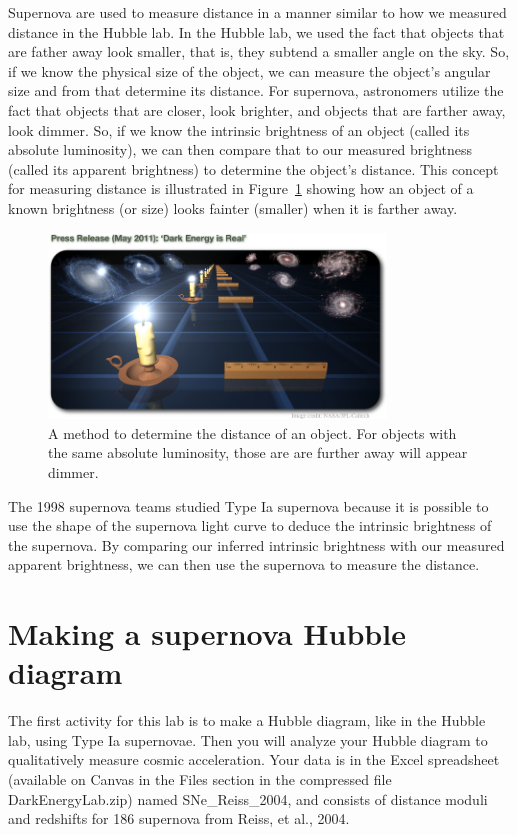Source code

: Supernova are used to measure distance in a manner similar to how we
measured distance in the Hubble lab. In the Hubble lab, we used the fact
that objects that are father away look smaller, that is, they subtend a
smaller angle on the sky. So, if we know the physical size of the object,
we can measure the object’s angular size and from that determine its
distance. For supernova, astronomers utilize the fact that objects that
are closer, look brighter, and objects that are farther away, look dimmer.
So, if we know the intrinsic brightness of an object (called its absolute
luminosity), we can then compare that to our measured brightness
(called its apparent brightness) to determine the object’s distance. This
concept for measuring distance is illustrated in Figure~\ref{de:fig:candles} showing how an object of a known brightness (or size) looks fainter
(smaller) when it is farther away.

\begin{figure}
	\centering
	\includegraphics[width=0.8\textwidth]{dark-energy/candles}
	\caption{A method to determine the distance of an object. For objects with the same absolute luminosity, those are are further away will appear dimmer.}\label{de:fig:candles}
\end{figure}

The 1998 supernova teams studied Type Ia supernova because it is
possible to use the shape of the supernova light curve to deduce the
intrinsic brightness of the supernova. By comparing our inferred
intrinsic brightness with our measured apparent brightness, we can
then use the supernova to measure the distance.

\section{Making a supernova Hubble diagram}

The first activity for this lab is to make a Hubble diagram, like in the
Hubble lab, using Type Ia supernovae. Then you will analyze your Hubble diagram to qualitatively measure cosmic acceleration. Your data is in the Excel spreadsheet (available on Canvas in the Files section in the compressed file DarkEnergyLab.zip) named SNe\_Reiss\_2004, and consists of distance moduli
and redshifts for 186 supernova from Reiss, et al., 2004.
------------------------------------
◆ What is being asked
Going back to the entries above, set down exactly the lines that begin at the one with "smaller angle on" and end at the one with "distance. For supernova, astronomers", both included, and nothing else.

◆ Solved exercise
smaller angle on the sky. So, if we know the physical size of the object,
we can measure the object’s angular size and from that determine its
distance. For supernova, astronomers utilize the fact that objects that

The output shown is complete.